Work instruction:
Below this line are records; transcribe exactly the lines between the one holding "### SVM with word2Vec" and the one holding "4. revise all arrays questions", inclusive, and omit the pictures.

Saved entries:
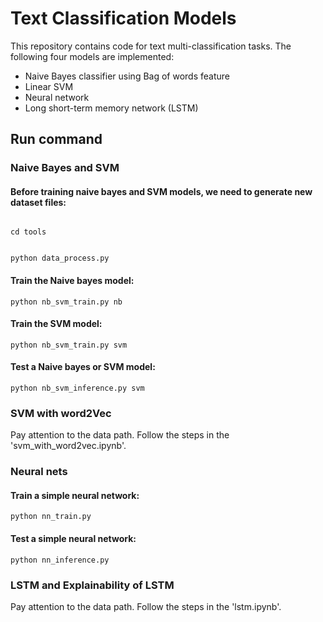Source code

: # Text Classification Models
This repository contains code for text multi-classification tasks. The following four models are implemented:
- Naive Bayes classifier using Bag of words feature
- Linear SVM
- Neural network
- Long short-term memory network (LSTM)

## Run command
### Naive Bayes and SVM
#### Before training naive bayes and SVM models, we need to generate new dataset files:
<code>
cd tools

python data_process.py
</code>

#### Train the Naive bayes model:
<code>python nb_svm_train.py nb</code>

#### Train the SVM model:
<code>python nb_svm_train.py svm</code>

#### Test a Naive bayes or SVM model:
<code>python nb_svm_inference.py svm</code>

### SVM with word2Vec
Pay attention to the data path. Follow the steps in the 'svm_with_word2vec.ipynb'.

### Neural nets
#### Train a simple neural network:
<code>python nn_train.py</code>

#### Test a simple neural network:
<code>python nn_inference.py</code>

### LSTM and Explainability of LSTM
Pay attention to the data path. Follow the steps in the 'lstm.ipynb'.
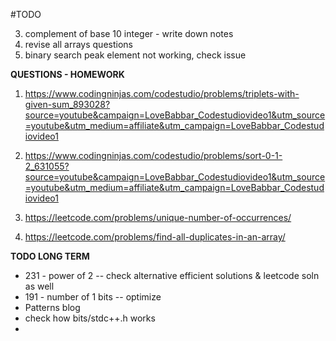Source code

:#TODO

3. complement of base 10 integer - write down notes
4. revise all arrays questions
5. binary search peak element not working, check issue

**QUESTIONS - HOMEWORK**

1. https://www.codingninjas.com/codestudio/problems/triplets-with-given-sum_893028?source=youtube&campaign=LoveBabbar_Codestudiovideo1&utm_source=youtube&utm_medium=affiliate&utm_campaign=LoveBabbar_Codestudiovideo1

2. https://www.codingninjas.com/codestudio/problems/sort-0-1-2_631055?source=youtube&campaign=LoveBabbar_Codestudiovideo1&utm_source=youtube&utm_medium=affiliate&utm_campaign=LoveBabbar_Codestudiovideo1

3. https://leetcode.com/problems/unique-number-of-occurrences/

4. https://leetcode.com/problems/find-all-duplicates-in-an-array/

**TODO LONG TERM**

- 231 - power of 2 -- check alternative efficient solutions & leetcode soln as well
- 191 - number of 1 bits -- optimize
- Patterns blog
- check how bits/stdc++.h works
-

Solution below:
### SVM with word2Vec
Pay attention to the data path. Follow the steps in the 'svm_with_word2vec.ipynb'.

### Neural nets
#### Train a simple neural network:
<code>python nn_train.py</code>

#### Test a simple neural network:
<code>python nn_inference.py</code>

### LSTM and Explainability of LSTM
Pay attention to the data path. Follow the steps in the 'lstm.ipynb'.
Source code

:#TODO

3. complement of base 10 integer - write down notes
4. revise all arrays questions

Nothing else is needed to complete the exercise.